═══ Materials provided ═══

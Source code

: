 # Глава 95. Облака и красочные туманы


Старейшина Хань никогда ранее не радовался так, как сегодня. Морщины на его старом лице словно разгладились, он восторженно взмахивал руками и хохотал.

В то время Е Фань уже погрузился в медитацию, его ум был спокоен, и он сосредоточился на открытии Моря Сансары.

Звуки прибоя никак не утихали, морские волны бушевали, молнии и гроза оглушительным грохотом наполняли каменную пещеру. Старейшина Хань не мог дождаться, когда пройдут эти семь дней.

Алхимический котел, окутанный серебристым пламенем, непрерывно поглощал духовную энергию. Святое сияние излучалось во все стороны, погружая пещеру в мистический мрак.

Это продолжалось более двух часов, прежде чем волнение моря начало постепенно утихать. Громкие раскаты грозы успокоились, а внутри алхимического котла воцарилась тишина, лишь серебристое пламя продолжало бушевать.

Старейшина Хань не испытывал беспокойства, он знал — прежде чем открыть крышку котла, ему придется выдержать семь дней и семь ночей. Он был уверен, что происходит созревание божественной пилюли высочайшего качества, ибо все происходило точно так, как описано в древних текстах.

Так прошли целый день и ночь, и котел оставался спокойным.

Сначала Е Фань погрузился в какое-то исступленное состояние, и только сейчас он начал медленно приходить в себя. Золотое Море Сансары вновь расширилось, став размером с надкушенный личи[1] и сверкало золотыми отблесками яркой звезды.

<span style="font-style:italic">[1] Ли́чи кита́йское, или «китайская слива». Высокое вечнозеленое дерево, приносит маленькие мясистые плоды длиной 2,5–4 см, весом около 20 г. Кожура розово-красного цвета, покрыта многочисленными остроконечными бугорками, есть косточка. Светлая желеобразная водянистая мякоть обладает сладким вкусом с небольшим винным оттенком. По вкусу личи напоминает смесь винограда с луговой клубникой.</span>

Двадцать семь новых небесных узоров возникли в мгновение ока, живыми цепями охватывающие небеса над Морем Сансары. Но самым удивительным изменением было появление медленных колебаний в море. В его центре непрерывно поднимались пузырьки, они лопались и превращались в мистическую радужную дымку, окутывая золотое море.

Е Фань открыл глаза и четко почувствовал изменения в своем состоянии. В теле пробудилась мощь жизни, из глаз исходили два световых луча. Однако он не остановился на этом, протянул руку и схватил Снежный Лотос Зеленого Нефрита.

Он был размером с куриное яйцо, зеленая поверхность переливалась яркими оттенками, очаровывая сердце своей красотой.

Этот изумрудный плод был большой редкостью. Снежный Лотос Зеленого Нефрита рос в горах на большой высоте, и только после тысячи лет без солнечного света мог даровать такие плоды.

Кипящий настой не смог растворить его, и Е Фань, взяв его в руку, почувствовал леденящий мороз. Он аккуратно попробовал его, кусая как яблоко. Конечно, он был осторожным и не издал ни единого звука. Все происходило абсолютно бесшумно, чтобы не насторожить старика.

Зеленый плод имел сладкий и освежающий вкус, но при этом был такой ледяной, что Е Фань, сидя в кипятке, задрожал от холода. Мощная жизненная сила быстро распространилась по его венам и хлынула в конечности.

═══

Problem details
Each entry above is to be transcribed word for word.

Answer for this exercise
Source code

: # Глава 95. Облака и красочные туманы


Старейшина Хань никогда ранее не радовался так, как сегодня. Морщины на его старом лице словно разгладились, он восторженно взмахивал руками и хохотал.

В то время Е Фань уже погрузился в медитацию, его ум был спокоен, и он сосредоточился на открытии Моря Сансары.

Звуки прибоя никак не утихали, морские волны бушевали, молнии и гроза оглушительным грохотом наполняли каменную пещеру. Старейшина Хань не мог дождаться, когда пройдут эти семь дней.

Алхимический котел, окутанный серебристым пламенем, непрерывно поглощал духовную энергию. Святое сияние излучалось во все стороны, погружая пещеру в мистический мрак.

Это продолжалось более двух часов, прежде чем волнение моря начало постепенно утихать. Громкие раскаты грозы успокоились, а внутри алхимического котла воцарилась тишина, лишь серебристое пламя продолжало бушевать.

Старейшина Хань не испытывал беспокойства, он знал — прежде чем открыть крышку котла, ему придется выдержать семь дней и семь ночей. Он был уверен, что происходит созревание божественной пилюли высочайшего качества, ибо все происходило точно так, как описано в древних текстах.

Так прошли целый день и ночь, и котел оставался спокойным.

Сначала Е Фань погрузился в какое-то исступленное состояние, и только сейчас он начал медленно приходить в себя. Золотое Море Сансары вновь расширилось, став размером с надкушенный личи[1] и сверкало золотыми отблесками яркой звезды.

<span style="font-style:italic">[1] Ли́чи кита́йское, или «китайская слива». Высокое вечнозеленое дерево, приносит маленькие мясистые плоды длиной 2,5–4 см, весом около 20 г. Кожура розово-красного цвета, покрыта многочисленными остроконечными бугорками, есть косточка. Светлая желеобразная водянистая мякоть обладает сладким вкусом с небольшим винным оттенком. По вкусу личи напоминает смесь винограда с луговой клубникой.</span>

Двадцать семь новых небесных узоров возникли в мгновение ока, живыми цепями охватывающие небеса над Морем Сансары. Но самым удивительным изменением было появление медленных колебаний в море. В его центре непрерывно поднимались пузырьки, они лопались и превращались в мистическую радужную дымку, окутывая золотое море.

Е Фань открыл глаза и четко почувствовал изменения в своем состоянии. В теле пробудилась мощь жизни, из глаз исходили два световых луча. Однако он не остановился на этом, протянул руку и схватил Снежный Лотос Зеленого Нефрита.

Он был размером с куриное яйцо, зеленая поверхность переливалась яркими оттенками, очаровывая сердце своей красотой.

Этот изумрудный плод был большой редкостью. Снежный Лотос Зеленого Нефрита рос в горах на большой высоте, и только после тысячи лет без солнечного света мог даровать такие плоды.

Кипящий настой не смог растворить его, и Е Фань, взяв его в руку, почувствовал леденящий мороз. Он аккуратно попробовал его, кусая как яблоко. Конечно, он был осторожным и не издал ни единого звука. Все происходило абсолютно бесшумно, чтобы не насторожить старика.

Зеленый плод имел сладкий и освежающий вкус, но при этом был такой ледяной, что Е Фань, сидя в кипятке, задрожал от холода. Мощная жизненная сила быстро распространилась по его венам и хлынула в конечности.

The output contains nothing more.